ABSTRACT
BACKGROUND:
Upper gastrointestinal (GI) bleeding is one of the most common reasons for emergency department (ED) visits. This study aimed to evaluate the predictive power of the AIMS65 and pre-endoscopy Rockall scores in predicting in-hospital mortality in patients that presented to ED and were diagnosed with the upper GI bleeding.
METHODS:
Data of patients aged 18 years and older, who visited ED of Kartal Dr. Lütfi Kırdar City Hospital during the study period and were diagnosed with upper GI bleeding, were obtained from the electronic-based hospital information system and analyzed retrospectively. Each scoring system was compared using the receiver operating characteristic (ROC) curve analysis.
RESULTS:
The study was completed with 592 patients. The mean age of the patients was 63.5±19.0 years, and 68.6% were male. The total in-hospital mortality rate was 5.2%. In the ROC analysis of the AIMS65 and pre-endoscopy Rockall scores in the prediction of in-hospital mortality, the area under the curve values was calculated as 0.822 (95% confidence interval [CI]: 0.788–0.852) and 0.777 (95% CI: 0.741–0.810), respectively. When these two scoring systems were compared, neither had statistically significant superiority over the other in predicting in-hospital mortality.
CONCLUSION:
The AIMS65 and pre-endoscopy Rockall scores can be used to predict in-hospital mortality in patients with GI bleeding. However, since the AIMS65 score consists of only five variables that can easily be calculated in ED, we recommend its use in clinical practice.
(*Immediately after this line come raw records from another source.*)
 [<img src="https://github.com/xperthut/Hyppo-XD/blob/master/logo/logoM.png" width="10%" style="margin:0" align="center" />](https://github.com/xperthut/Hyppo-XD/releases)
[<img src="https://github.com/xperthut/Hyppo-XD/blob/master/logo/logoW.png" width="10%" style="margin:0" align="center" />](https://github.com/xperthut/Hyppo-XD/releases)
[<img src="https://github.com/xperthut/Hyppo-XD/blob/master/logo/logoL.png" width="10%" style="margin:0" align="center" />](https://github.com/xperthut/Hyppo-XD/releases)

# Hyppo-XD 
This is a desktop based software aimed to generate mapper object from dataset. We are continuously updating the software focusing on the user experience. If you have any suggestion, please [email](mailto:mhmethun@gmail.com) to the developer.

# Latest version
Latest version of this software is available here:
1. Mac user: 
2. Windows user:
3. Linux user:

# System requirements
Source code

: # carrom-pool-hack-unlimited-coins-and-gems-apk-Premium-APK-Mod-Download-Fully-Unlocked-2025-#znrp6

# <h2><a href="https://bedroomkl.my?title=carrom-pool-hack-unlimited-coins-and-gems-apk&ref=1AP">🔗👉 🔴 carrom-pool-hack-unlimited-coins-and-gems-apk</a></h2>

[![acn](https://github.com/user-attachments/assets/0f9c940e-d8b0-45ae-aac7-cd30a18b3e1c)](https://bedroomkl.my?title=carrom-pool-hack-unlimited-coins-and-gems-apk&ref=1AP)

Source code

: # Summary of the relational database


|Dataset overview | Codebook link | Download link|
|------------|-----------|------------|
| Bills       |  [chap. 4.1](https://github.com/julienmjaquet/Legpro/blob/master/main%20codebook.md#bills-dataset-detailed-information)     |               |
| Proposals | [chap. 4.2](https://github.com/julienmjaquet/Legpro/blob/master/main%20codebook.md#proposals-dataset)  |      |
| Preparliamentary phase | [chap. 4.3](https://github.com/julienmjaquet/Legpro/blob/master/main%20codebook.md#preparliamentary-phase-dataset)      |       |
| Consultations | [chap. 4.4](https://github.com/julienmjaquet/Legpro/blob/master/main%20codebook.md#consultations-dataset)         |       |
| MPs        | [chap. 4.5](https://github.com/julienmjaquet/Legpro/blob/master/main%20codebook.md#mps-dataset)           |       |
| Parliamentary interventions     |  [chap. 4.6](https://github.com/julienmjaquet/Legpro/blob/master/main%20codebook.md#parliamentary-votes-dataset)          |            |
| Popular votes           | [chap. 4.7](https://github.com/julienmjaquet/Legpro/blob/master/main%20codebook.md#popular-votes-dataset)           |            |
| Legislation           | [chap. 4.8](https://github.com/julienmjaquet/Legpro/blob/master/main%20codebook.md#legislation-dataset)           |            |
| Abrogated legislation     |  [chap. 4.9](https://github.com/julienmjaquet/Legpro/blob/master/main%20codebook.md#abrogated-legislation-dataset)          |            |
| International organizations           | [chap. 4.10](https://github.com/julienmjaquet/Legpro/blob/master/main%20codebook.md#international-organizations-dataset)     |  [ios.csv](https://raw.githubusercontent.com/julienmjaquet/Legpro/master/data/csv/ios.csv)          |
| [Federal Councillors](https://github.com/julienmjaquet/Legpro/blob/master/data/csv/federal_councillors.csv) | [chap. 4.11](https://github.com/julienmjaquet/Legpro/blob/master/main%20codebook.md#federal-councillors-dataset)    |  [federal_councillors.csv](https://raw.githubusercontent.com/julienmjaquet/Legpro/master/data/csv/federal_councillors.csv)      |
Keywords: AIMS-65 score, gastrointestinal bleeding, mortality, rockall score
INTRODUCTION
Upper gastrointestinal (GI) bleeding is one of the most common reasons for emergency department (ED) visits. In the United States, more than half a million patients are admitted to hospitals each year due to GI bleeding.[1,2] Despite new endoscopic techniques and pharmacological treatments, the mortality rate due to this condition can reach 10%.[3] Therefore, many international guidelines on the management of patients with GI bleeding recommend the use of scoring systems to predict undesirable outcomes, such as rebleeding and mortality.[4–6]
The AIMS65 score was derived by Saltzman et al.[7] in 2011 by retrospectively screening the data of 29,222 patients from 187 hospitals and consists of five parameters (albumin less than 3.0 g/dL, international normalized ratio [INR] >1.5, altered mental status, systolic blood pressure 90 mm Hg or lower, and age older than 65 years). This score is used to estimate in-hospital mortality in patients with the upper GI bleeding. The probability of in-hospital mortality in a patient with an AIMS65 score of 0 is 0.3%, while it increases to 24.5% in a patient with a score of 5.
The pre-endoscopy Rockall score was developed in 1996 by Rockall et al.,[8] who prospectively evaluated the data of 3981 patients from 74 hospitals and identified three parameters (age, shock status, and comorbidities). The probability of mortality is 0.2% in a patient with a pre-endoscopy Rockall score of 0 and 50% in a patient with a score of 7.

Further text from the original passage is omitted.